829km lightning megaflash sets new world record

829km lightning megaflash sets new world record

The huge flash took place on Oct 22, 2017, according to the UN's weather agency, which yesterday certified the previously overlooked event.

lighning
The World Meteorological Organization wants everyone to be covered by advanced early-warning systems for hazardous weather events by the end of 2027 – lightning included. (Envato Elements pic)
GENEVA:
A new world record for the longest distance lightning flash was declared on Thursday – a megaflash that stretched for 829km across the United States in 2017.

The huge flash occurred on Oct 22 that year from eastern Texas to near Kansas City, the United Nations’ World Meteorological Organization (WMO) announced.

The weather agency said the megaflash underlined the epic power of lightning – and how flashes can pose dangers far from the original storm.

The previous record, also observed in the US, happened on April 29, 2020 between Mississippi and Texas, with a lightning flash of 768km. It was certified as a record in 2022.

Both the previous and new records have a margin of error of plus or minus 8km.

The 2017 storm produced several huge flashes: three were analysed and were enough to formulate a ground-breaking definition of “megaflash lightning”.

Going back and re-examining the data from the landmark storm led to the discovery of a hitherto overlooked megaflash that was bigger than the one in 2020.

“Lightning can travel quite long distances away from the parent thunderstorm,” Randall Cerveny, the WMO’s spokesperson for weather and climate extremes, told AFP.

“That is why some people talk of a ‘bolt from the blue’ – a lightning flash that seemingly comes out of the clear sky.”

Cerveny, a professor of geographical sciences at Arizona State University, established the WMO’s World Weather and Climate Extremes Archive in 2007. It logs global records for temperature, pressure, rainfall, hail, aridity, wind, lightning and weather-related mortality.

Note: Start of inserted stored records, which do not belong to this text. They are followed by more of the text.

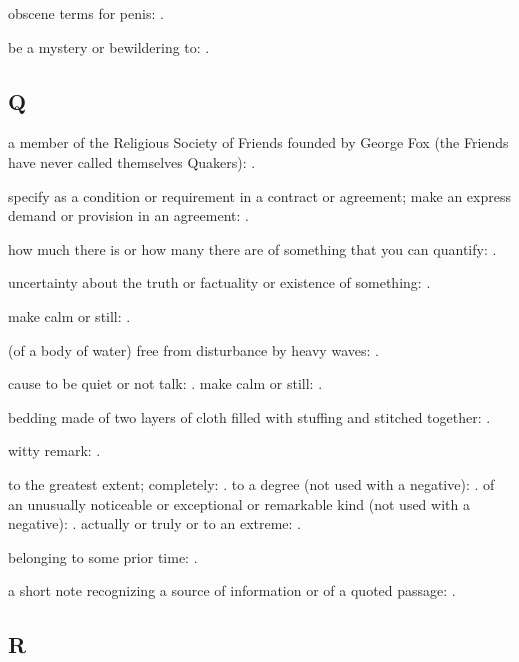   obscene terms for penis: .

  be a mystery or bewildering to: .

\subsection*{Q}

  a member of the Religious Society of Friends founded by George Fox (the Friends have never called themselves Quakers): .

  specify as a condition or requirement in a contract or agreement; make an express demand or provision in an agreement: .

  how much there is or how many there are of something that you can quantify: .

  uncertainty about the truth or factuality or existence of something: .

  make calm or still: .

  (of a body of water) free from disturbance by heavy waves: .

  cause to be quiet or not talk: . make calm or still: .

  bedding made of two layers of cloth filled with stuffing and stitched together: .

  witty remark: .

  to the greatest extent; completely: . to a degree (not used with a negative): . of an unusually noticeable or exceptional or remarkable kind (not used with a negative): . actually or truly or to an extreme: .

  belonging to some prior time: .

  a short note recognizing a source of information or of a quoted passage: .

\subsection*{R}

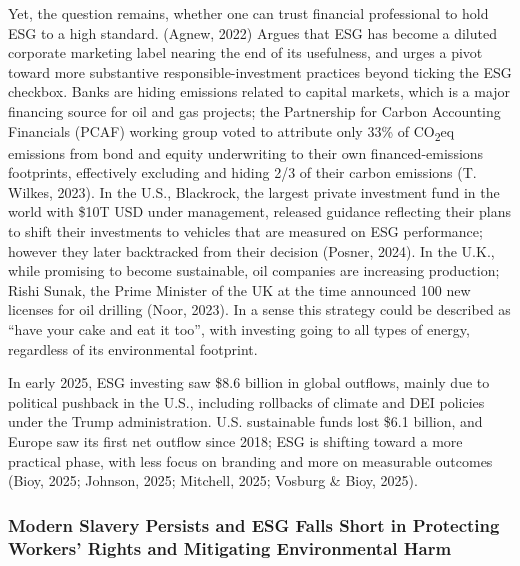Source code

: \documentclass[
  12pt,
  letterpaper,
  DIV=11,
  numbers=noendperiod]{scrartcl}
\begin{document}
Yet, the question remains, whether one can trust financial professional
to hold ESG to a high standard. (Agnew, 2022) Argues that ESG has become
a diluted corporate marketing label nearing the end of its usefulness,
and urges a pivot toward more substantive responsible-investment
practices beyond ticking the ESG checkbox. Banks are hiding emissions
related to capital markets, which is a major financing source for oil
and gas projects; the Partnership for Carbon Accounting Financials
(PCAF) working group voted to attribute only 33\% of
CO\textsubscript{2}eq emissions from bond and equity underwriting to
their own financed-emissions footprints, effectively excluding and
hiding 2/3 of their carbon emissions (T. Wilkes, 2023). In the U.S.,
Blackrock, the largest private investment fund in the world with \$10T
USD under management, released guidance reflecting their plans to shift
their investments to vehicles that are measured on ESG performance;
however they later backtracked from their decision (Posner, 2024). In
the U.K., while promising to become sustainable, oil companies are
increasing production; Rishi Sunak, the Prime Minister of the UK at the
time announced 100 new licenses for oil drilling (Noor, 2023). In a
sense this strategy could be described as ``have your cake and eat it
too'', with investing going to all types of energy, regardless of its
environmental footprint.

In early 2025, ESG investing saw \$8.6 billion in global outflows,
mainly due to political pushback in the U.S., including rollbacks of
climate and DEI policies under the Trump administration. U.S.
sustainable funds lost \$6.1 billion, and Europe saw its first net
outflow since 2018; ESG is shifting toward a more practical phase, with
less focus on branding and more on measurable outcomes (Bioy, 2025;
Johnson, 2025; Mitchell, 2025; Vosburg \& Bioy, 2025).

\subsubsection{Modern Slavery Persists and ESG Falls Short in Protecting
Workers' Rights and Mitigating Environmental
Harm}\label{modern-slavery-persists-and-esg-falls-short-in-protecting-workers-rights-and-mitigating-environmental-harm}
\end{document}
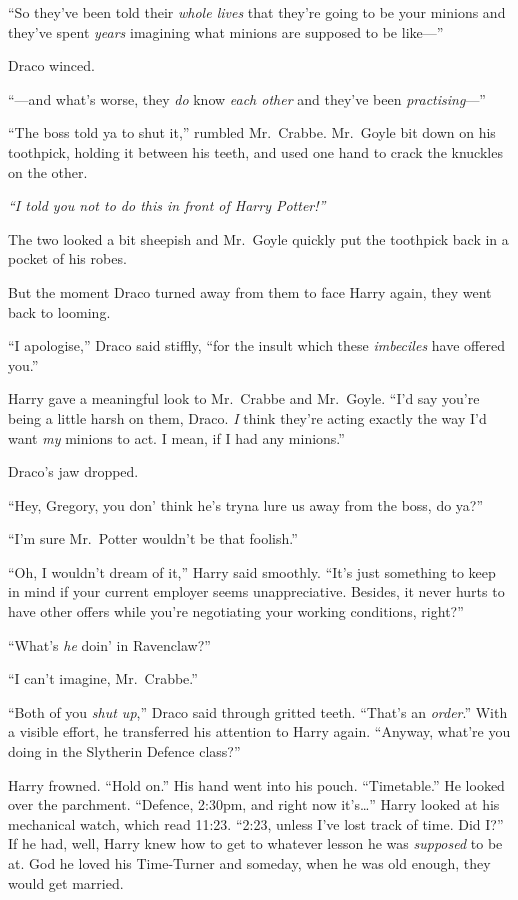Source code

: ``So they've been told their \emph{whole lives} that they're going to be
your minions and they've spent \emph{years} imagining what minions are
supposed to be like---''

Draco winced.

``---and what's worse, they \emph{do} know \emph{each other} and they've
been \emph{practising}---''

``The boss told ya to shut it,'' rumbled Mr.~Crabbe. Mr.~Goyle bit down
on his toothpick, holding it between his teeth, and used one hand to
crack the knuckles on the other.

\emph{``I told you not to do this in front of Harry Potter!''}

The two looked a bit sheepish and Mr.~Goyle quickly put the toothpick
back in a pocket of his robes.

But the moment Draco turned away from them to face Harry again, they
went back to looming.

``I apologise,'' Draco said stiffly, ``for the insult which these
\emph{imbeciles} have offered you.''

Harry gave a meaningful look to Mr.~Crabbe and Mr.~Goyle. ``I'd say
you're being a little harsh on them, Draco. \emph{I} think they're
acting exactly the way I'd want \emph{my} minions to act. I mean, if I
had any minions.''

Draco's jaw dropped.

``Hey, Gregory, you don' think he's tryna lure us away from the boss, do
ya?''

``I'm sure Mr.~Potter wouldn't be that foolish.''

``Oh, I wouldn't dream of it,'' Harry said smoothly. ``It's just
something to keep in mind if your current employer seems unappreciative.
Besides, it never hurts to have other offers while you're negotiating
your working conditions, right?''

``What's \emph{he} doin' in Ravenclaw?''

``I can't imagine, Mr.~Crabbe.''

``Both of you \emph{shut up},'' Draco said through gritted teeth.
``That's an \emph{order}.'' With a visible effort, he transferred his
attention to Harry again. ``Anyway, what're you doing in the Slytherin
Defence class?''

Harry frowned. ``Hold on.'' His hand went into his pouch. ``Timetable.''
He looked over the parchment. ``Defence, 2:30pm, and right now
it's\ldots{}'' Harry looked at his mechanical watch, which read 11:23.
``2:23, unless I've lost track of time. Did I?'' If he had, well, Harry
knew how to get to whatever lesson he was \emph{supposed} to be at. God
he loved his Time-Turner and someday, when he was old enough, they would
get married.

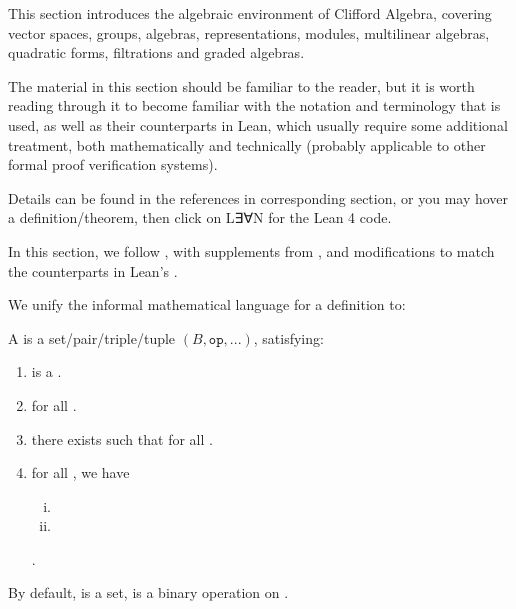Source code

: This section introduces the algebraic environment of Clifford Algebra,
covering vector spaces, groups, algebras, representations, modules, multilinear algebras,
quadratic forms, filtrations and graded algebras.

The material in this section should be familiar to the reader, but it is worth reading
 through it to become familiar with the notation and terminology that is used,
 as well as their counterparts in Lean, which usually require some additional treatment, both
 mathematically and technically (probably applicable to other formal proof verification systems).

Details can be found in the references in corresponding section, or you may hover a definition/theorem,
then click on L∃∀N for the Lean 4 code.

In this section, we follow \cite{jadczyk2019notes}, with supplements from \cite{garling2011clifford, chen2016infinitely}, 
and modifications to match the counterparts in Lean's \Mathlib.

\begin{remark}
\label{mk:Informal}

We unify the informal mathematical language for a definition to:

A  is a set/pair/triple/tuple $(B, \mathtt{op}, ...)$, satisfying:

\begin{enumerate}
    \item {} is a  .

    \item {} for all  .
    
    \item {}
    there exists  such that
     for all .

    \item {}for all , we have

        \begin{enumerate}[(i)]

        \item {}
        \item {}
        
        \end{enumerate}

        .

\end{enumerate}

By default,  is a set,  is a binary operation on .

\end{remark}


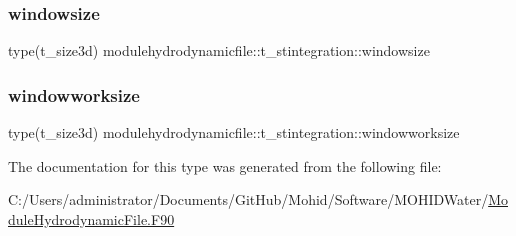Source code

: \subsubsection{\texorpdfstring{windowsize}{windowsize}}
{\footnotesize\ttfamily type(t\+\_\+size3d) modulehydrodynamicfile\+::t\+\_\+stintegration\+::windowsize\hspace{0.3cm}{\ttfamily [private]}}

\mbox{\label{structmodulehydrodynamicfile_1_1t__stintegration_ae223f8d40d0e00f639c2e88ad0840c4c}} 
\subsubsection{\texorpdfstring{windowworksize}{windowworksize}}
{\footnotesize\ttfamily type(t\+\_\+size3d) modulehydrodynamicfile\+::t\+\_\+stintegration\+::windowworksize\hspace{0.3cm}{\ttfamily [private]}}



The documentation for this type was generated from the following file\+:\begin{DoxyCompactItemize}
\item 
C\+:/\+Users/administrator/\+Documents/\+Git\+Hub/\+Mohid/\+Software/\+M\+O\+H\+I\+D\+Water/\mbox{\hyperlink{_module_hydrodynamic_file_8_f90}{Module\+Hydrodynamic\+File.\+F90}}\end{DoxyCompactItemize}
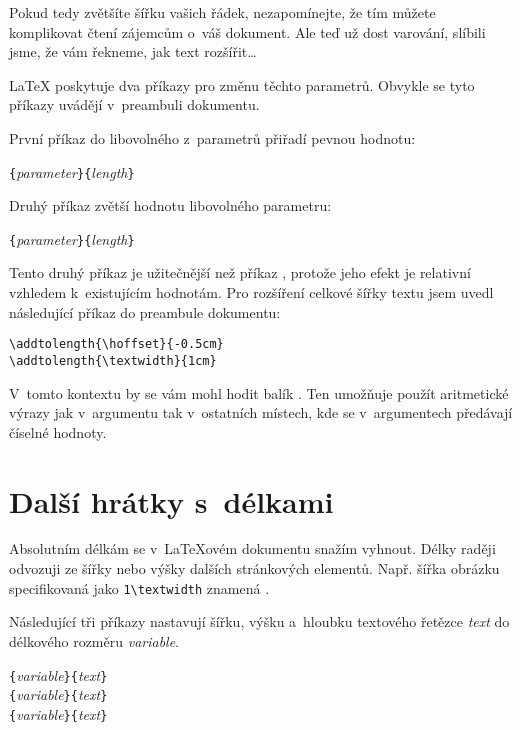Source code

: Pokud tedy zvětšíte šířku vašich řádek, nezapomínejte, že tím můžete
komplikovat čtení zájemcům o~váš dokument. Ale teď už dost varování,
slíbili jsme, že vám řekneme, jak text rozšířit\ldots

\LaTeX{} poskytuje dva příkazy pro změnu těchto parametrů. Obvykle
se tyto příkazy uvádějí v~preambuli dokumentu.

První příkaz do libovolného z~parametrů přiřadí pevnou hodnotu:
\begin{lscommand}
\verb|{|\emph{parameter}\verb|}{|\emph{length}\verb|}|
\end{lscommand}

Druhý příkaz zvětší hodnotu libovolného parametru:
\begin{lscommand}
\verb|{|\emph{parameter}\verb|}{|\emph{length}\verb|}|
\end{lscommand} 

Tento druhý příkaz je užitečnější než příkaz , protože
jeho efekt je relativní vzhledem k~existujícím hodnotám. Pro rozšíření
celkové šířky textu jsem uvedl následující příkaz do preambule dokumentu:
\begin{code}
\verb|\addtolength{\hoffset}{-0.5cm}|\\
\verb|\addtolength{\textwidth}{1cm}|
\end{code}

V~tomto kontextu by se vám mohl hodit balík . Ten
umožňuje použít aritmetické výrazy jak v~argumentu 
tak v~ostatních místech, kde se v~argumentech předávají číselné
hodnoty.

\section{Další hrátky s~délkami}

Absolutním délkám se v~\LaTeX ovém dokumentu snažím vyhnout.
Délky raději odvozuji ze šířky nebo výšky dalších stránkových
elementů. Např. šířka obrázku specifikovaná jako
\verb|1\textwidth| znamená .

Následující tři příkazy nastavují šířku, výšku a~hloubku textového řetězce \emph{text} do délkového rozměru \emph{variable}.

\begin{lscommand}
\verb|{|\emph{variable}\verb|}{|\emph{text}\verb|}|\\
\verb|{|\emph{variable}\verb|}{|\emph{text}\verb|}|\\
\verb|{|\emph{variable}\verb|}{|\emph{text}\verb|}|
\end{lscommand}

An 11-member committee of experts based in the US, Brazil, Germany, Spain, Nepal, Israel certified the new record.

Satellite-based lightning mapping has only been up and running since 2016 – too short a timeframe to determine patterns or trends in intensity, location or frequency.

“Give us another decade or so of data and we can start to address that,” Cerveny told AFP.

Deadly source of wonder

The WMO said the new findings highlighted the dangers posed by lightning storms. The agency is pushing for everyone on the planet to be fully covered by advanced early-warning systems for hazardous weather events by the end of 2027 – lightning included.

“Lightning is a source of wonder but also a major hazard that claims many lives around the world every year,” said WMO chief Celeste Saulo.

The WMO’s three other lightning records are:

  • Longest duration lightning flash: 17.102 seconds (margin of error 0.002 secs) during a thunderstorm over Uruguay and northern Argentina on June 18, 2020.
  • Highest mortality: 469 people killed indirectly in Dronka, Egypt, when lightning struck a set of oil tanks, causing burning oil to flood the town in 1994.
  • Highest mortality (single strike): 21 people were killed by a direct strike of lightning as they huddled for safety in a hut in Zimbabwe in 1975.